Before defining visual variations, I broke each component into its core anatomy: container, label, icon, supporting text, state indicator, interaction area, and spacing rules. This created consistency before customization.

That structure helped designers understand how to use each component and helped engineers understand which parts were fixed, which parts were configurable, and which states needed implementation support.

A component is not reusable because it exists. It is reusable because everyone understands when, why, and how to use it.

Documentation and adoption

Documentation was treated as part of the product

For HMDS to work, components needed more than polished visuals. They needed guidance. I documented usage rules, variant behavior, state expectations, naming logic, and when not to use a component.

This reduced the need for repeated explanations during handoff and gave designers a clearer starting point when creating new product experiences.

The system became a starting point for new interfaces

HMDS began supporting new product work across dashboards, onboarding, AI tools, mock tests, and counselling workflows. Instead of beginning from blank screens or copying previous files, teams could start from shared foundations and adapt them to the specific product context.

Impact

The first release of HMDS created a shared language for product design and implementation. It helped teams move from one-off interface decisions to reusable standards that could scale with the product.

What improved

  • Designers had clearer starting points for new product surfaces.

  • Common UI patterns became easier to reuse instead of recreate.

  • Design reviews could focus more on product behavior and less on repeated visual decisions.

  • Engineering handoff became clearer because states, naming, and component behavior were documented.

  • The product had a stronger foundation for future features, themes, and platform expansion.

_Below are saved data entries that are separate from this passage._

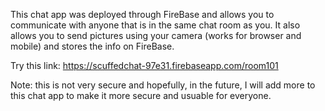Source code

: This chat app was deployed through FireBase and allows you to communicate with anyone that is in the same chat room as you. It also allows you to send pictures using your camera (works for browser and mobile) and stores the info on FireBase. 

Try this link: https://scuffedchat-97e31.firebaseapp.com/room101

Note: this is not very secure and hopefully, in the future, I will add more to this chat app to make it more secure and usuable for everyone. 
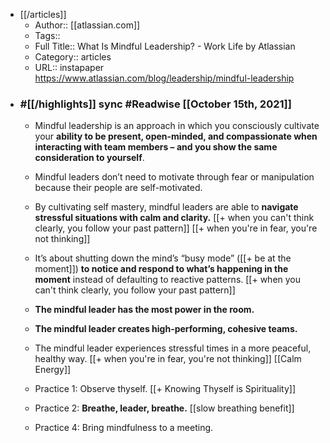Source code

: - [[/articles]]
    - Author:: [[atlassian.com]]
    - Tags::
    - Full Title:: What Is Mindful Leadership? - Work Life by Atlassian
    - Category:: articles
    - URL:: instapaper https://www.atlassian.com/blog/leadership/mindful-leadership
- ### #[[/highlights]] sync #Readwise [[October 15th, 2021]]
    - Mindful leadership is an approach in which you consciously cultivate your **ability to be present, open-minded, and compassionate when interacting with team members – and you show the same consideration to yourself**.

    - Mindful leaders don’t need to motivate through fear or manipulation because their people are self-motivated. 
    - By cultivating self mastery, mindful leaders are able to **navigate stressful situations with calm and clarity.** [[+ when you can't think clearly, you follow your past pattern]] [[+ when you're in fear, you're not thinking]]
    - It’s about shutting down the mind’s “busy mode” ([[+ be at the moment]]) **to notice and respond to what’s happening in the moment** instead of defaulting to reactive patterns. [[+ when you can't think clearly, you follow your past pattern]] 
    - **The mindful leader has the most power in the room.**
    - **The mindful leader creates high-performing, cohesive teams.**
    - The mindful leader experiences stressful times in a more peaceful, healthy way. [[+ when you're in fear, you're not thinking]] [[Calm Energy]]
    - Practice 1: Observe thyself. [[+ Knowing Thyself is Spirituality]]
    - Practice 2: **Breathe, leader, breathe.** [[slow breathing benefit]]
    - Practice 4: Bring mindfulness to a meeting.
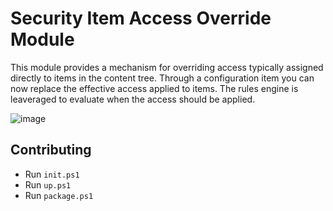 # Security Item Access Override Module

This module provides a mechanism for overriding access typically assigned directly to items in the content tree. Through a configuration item you can now replace the effective access applied to items. The rules engine is leaveraged to evaluate when the access should be applied.

![image](https://github.com/michaellwest/security-override/assets/933163/fc7d9e85-eba5-4ffa-ad60-39ec6acdd399)

## Contributing

* Run `init.ps1`
* Run `up.ps1`
* Run `package.ps1`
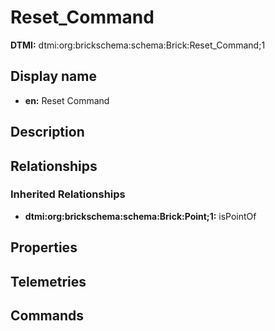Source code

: # Reset_Command
**DTMI:** dtmi:org:brickschema:schema:Brick:Reset_Command;1
## Display name
- **en:** Reset Command
## Description
## Relationships
### Inherited Relationships
* **dtmi:org:brickschema:schema:Brick:Point;1:** isPointOf
## Properties
## Telemetries
## Commands
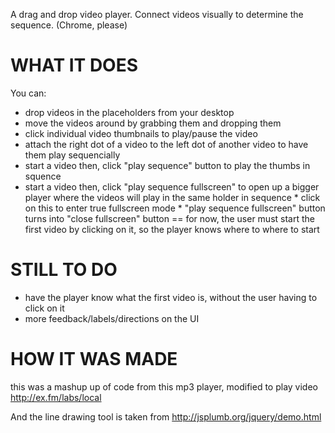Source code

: A drag and drop video player. Connect videos visually to determine the sequence. (Chrome, please)

# WHAT IT DOES
You can:
* drop videos in the placeholders from your desktop
* move the videos around by grabbing them and dropping them
* click individual video thumbnails to play/pause the video
* attach the right dot of a video to the left dot of another video to have them play sequencially
* start a video then, click "play sequence" button to play the thumbs in squence
* start a video then, click "play sequence fullscreen" to open up a bigger player where the videos will play in the same holder in sequence 
         * click on this to enter true fullscreen mode
         * "play sequence fullscreen" button turns into "close fullscreen" button
== for now, the user must start the first video by clicking on it, so the player knows where to where to start


# STILL TO DO
* have the player know what the first video is, without the user having to click on it
* more feedback/labels/directions on the UI  

# HOW IT WAS MADE
this was a mashup up of code from this mp3 player, modified to play video
http://ex.fm/labs/local

And the line drawing tool is taken from
http://jsplumb.org/jquery/demo.html

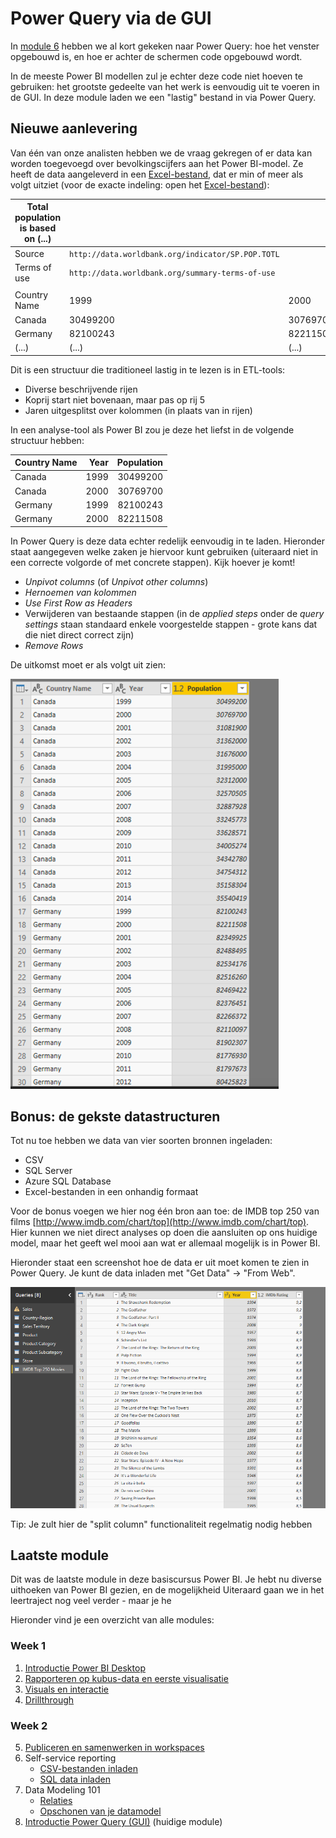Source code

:# Power Query via de GUI

In [module 6](../06-self-service-reporting/06-csv-inladen.md) hebben we al kort gekeken naar Power Query: hoe het venster opgebouwd is, en hoe er achter de schermen code opgebouwd wordt.

In de meeste Power BI modellen zul je echter deze code niet hoeven te gebruiken: het grootste gedeelte van het werk is eenvoudig uit te voeren in de GUI. In deze module laden we een "lastig" bestand in via Power Query.

## Nieuwe aanlevering

Van één van onze analisten hebben we de vraag gekregen of er data kan worden toegevoegd over bevolkingscijfers aan het Power BI-model. Ze heeft de data aangeleverd in een [Excel-bestand](excel-aanlevering/pop-by-year.xlsx), dat er min of meer als volgt uitziet (voor de exacte indeling: open het [Excel-bestand](excel-aanlevering/pop-by-year.xlsx)):

| Total population is based on (...) |  |  |  |
| --- | --- | --- | --- |
| Source | `http://data.worldbank.org/indicator/SP.POP.TOTL` |  |  |
| Terms of use | `http://data.worldbank.org/summary-terms-of-use` |  |  |
|  |  |  |  |
| Country Name | 1999 | 2000 | (...) |
| Canada | 30499200 | 30769700 | (...) |
| Germany | 82100243 | 82211508 | (...) |
| (...) | (...) | (...) | (...) |

Dit is een structuur die traditioneel lastig in te lezen is in ETL-tools:

* Diverse beschrijvende rijen
* Koprij start niet bovenaan, maar pas op rij 5
* Jaren uitgesplitst over kolommen (in plaats van in rijen)

In een analyse-tool als Power BI zou je deze het liefst in de volgende structuur hebben:

| Country Name | Year | Population |
| --- | --: | --: |
| Canada | 1999 | 30499200 |
| Canada | 2000 | 30769700 |
| Germany | 1999 | 82100243 |
| Germany | 2000 | 82211508 |

In Power Query is deze data echter redelijk eenvoudig in te laden. Hieronder staat aangegeven welke zaken je hiervoor kunt gebruiken (uiteraard niet in een correcte volgorde of met concrete stappen). Kijk hoever je komt!

* *Unpivot columns* (of *Unpivot other columns*)
* *Hernoemen van kolommen*
* *Use First Row as Headers*
* Verwijderen van bestaande stappen (in de *applied steps* onder de *query settings* staan standaard enkele voorgestelde stappen - grote kans dat die niet direct correct zijn)
* *Remove Rows*

De uitkomst moet er als volgt uit zien:

![Uitkomst van Power Query GUI oefening](img/uitkomst-powerquery.png)

## Bonus: de gekste datastructuren

Tot nu toe hebben we data van vier soorten bronnen ingeladen:

* CSV
* SQL Server
* Azure SQL Database
* Excel-bestanden in een onhandig formaat

Voor de bonus voegen we hier nog één bron aan toe: de IMDB top 250 van films [http://www.imdb.com/chart/top](http://www.imdb.com/chart/top). Hier kunnen we niet direct analyses op doen die aansluiten op ons huidige model, maar het geeft wel mooi aan wat er allemaal mogelijk is in Power BI.

Hieronder staat een screenshot hoe de data er uit moet komen te zien in Power Query. Je kunt de data inladen met "Get Data" -> "From Web".

![IMDB top 250 transformed](img/imdb-transformed.png)

Tip: Je zult hier de "split column" functionaliteit regelmatig nodig hebben

## Laatste module

Dit was de laatste module in deze basiscursus Power BI. Je hebt nu diverse uithoeken van Power BI gezien, en de mogelijkheid Uiteraard gaan we in het leertraject nog veel verder - maar je he

Hieronder vind je een overzicht van alle modules:

### Week 1

1. [Introductie Power BI Desktop](../01-introduction/01-introduction-powerbi-desktop.md)
2. [Rapporteren op kubus-data en eerste visualisatie](../02-reporting-on-cube-data/02-reporting-on-cube-data.md)
3. [Visuals en interactie](../03-visuals-and-interaction/03-visuals-and-interaction.md)
4. [Drillthrough](../04-drillthrough/04-drillthrough.md)

### Week 2

5. [Publiceren en samenwerken in workspaces](../05-publishing-and-collaboration-in-workspaces/05-publishing-and-collaboration-in-workspaces.md)
6. Self-service reporting
   * [CSV-bestanden inladen](../06-self-service-reporting/06-csv-inladen.md)
   * [SQL data inladen](../06-self-service-reporting/07-sql-inladen.md)
7. Data Modeling 101
   * [Relaties](../07-data-modeling-101/08-relaties.md)
   * [Opschonen van je datamodel](../07-data-modeling-101/09-opschonen.md)
8. [Introductie Power Query (GUI)](../08-power-query-gui/11-power-query.md) (huidige module)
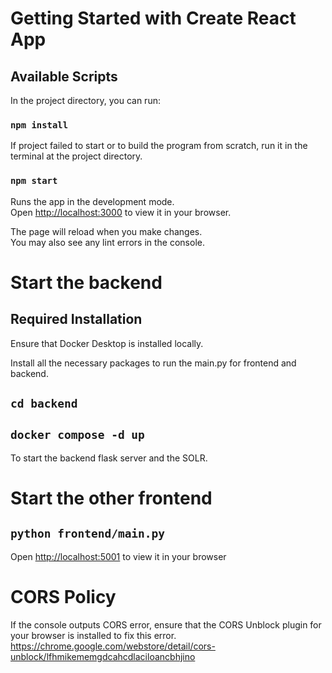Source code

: # Getting Started with Create React App

## Available Scripts

In the project directory, you can run:

### `npm install`

If project failed to start or to build the program from scratch, run it in the terminal at the project directory.

### `npm start`

Runs the app in the development mode.\
Open [http://localhost:3000](http://localhost:3000) to view it in your browser.

The page will reload when you make changes.\
You may also see any lint errors in the console.

# Start the backend

## Required Installation

Ensure that Docker Desktop is installed locally.

Install all the necessary packages to run the main.py for frontend and backend.

## `cd backend`

## `docker compose -d up`

To start the backend flask server and the SOLR.

# Start the other frontend

## `python frontend/main.py`

Open [http://localhost:5001](http://localhost:5001) to view it in your browser

# CORS Policy

If the console outputs CORS error, ensure that the CORS Unblock plugin for your browser is installed to fix this error.
https://chrome.google.com/webstore/detail/cors-unblock/lfhmikememgdcahcdlaciloancbhjino
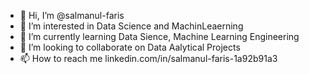 - 👋 Hi, I’m @salmanul-faris
- 👀 I’m interested in Data Science and MachinLeaerning
- 🌱 I’m currently learning Data Sience, Machine Learning Engineering
- 💞️ I’m looking to collaborate on Data Aalytical Projects
- 📫 How to reach me linkedin.com/in/salmanul-faris-1a92b91a3

<!---
salmanul-faris/salmanul-faris is a ✨ special ✨ repository because its `README.md` (this file) appears on your GitHub profile.
You can click the Preview link to take a look at your changes.
--->

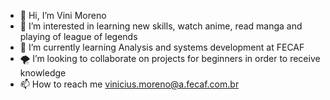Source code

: - 👋 Hi, I’m Vini Moreno
- 👀 I’m interested in learning new skills, watch anime, read manga and  playing of league of legends
- 🛴 I’m currently learning Analysis and systems development at FECAF
- 🌪 I’m looking to collaborate on projects for beginners in order to receive knowledge
- 📫 How to reach me vinicius.moreno@a.fecaf.com.br


<!---
ViniciusMoreno/ViniciusMoreno is a ✨ special ✨ repository because its `README.md` (this file) appears on your GitHub profile.
You can click the Preview link to take a look at your changes.
--->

Even without treating HMDS as a finished system, the first release reduced ambiguity and gave Hello Mentor a foundation that could continue evolving with the product.

Tradeoffs and reflection

Biggest challenge

The biggest challenge was deciding what should become part of the system and what should remain flexible. Standardizing too little would not solve the problem. Standardizing too much would slow teams down and make the system feel restrictive.

Hardest decision

The hardest decision was resisting the urge to build everything upfront. I chose to focus on foundations, naming, high-frequency patterns, and documentation first so HMDS could become useful quickly and evolve through real product usage.

What I would improve next

If I were starting again, I would involve engineering even earlier in defining token names, component APIs, and documentation structure. The system was designed with implementation in mind, but earlier technical collaboration would have made adoption even smoother.

Next version

The next evolution of HMDS is focused on adoption rather than expansion.

As more Hello Mentor products are designed, the priority is to validate the system through real product usage, strengthen documentation, introduce contribution workflows, connect tokens more closely with engineering, and continuously refine components based on actual product needs rather than assumptions.

This is where the project stands today.

Final reflection

Building HMDS changed how I think about product design.

I started this project believing a design system was a collection of reusable components. I finished it realizing it is actually a framework for making consistent decisions. Components, tokens, and documentation are only valuable because they help teams solve familiar problems in familiar ways.

That shift — from designing interfaces to designing systems — is the biggest lesson I will carry into every product I build.

Building HMDS taught me that consistency is not created by reusable components alone. It is created by reusable decisions that product teams can understand, trust, and extend.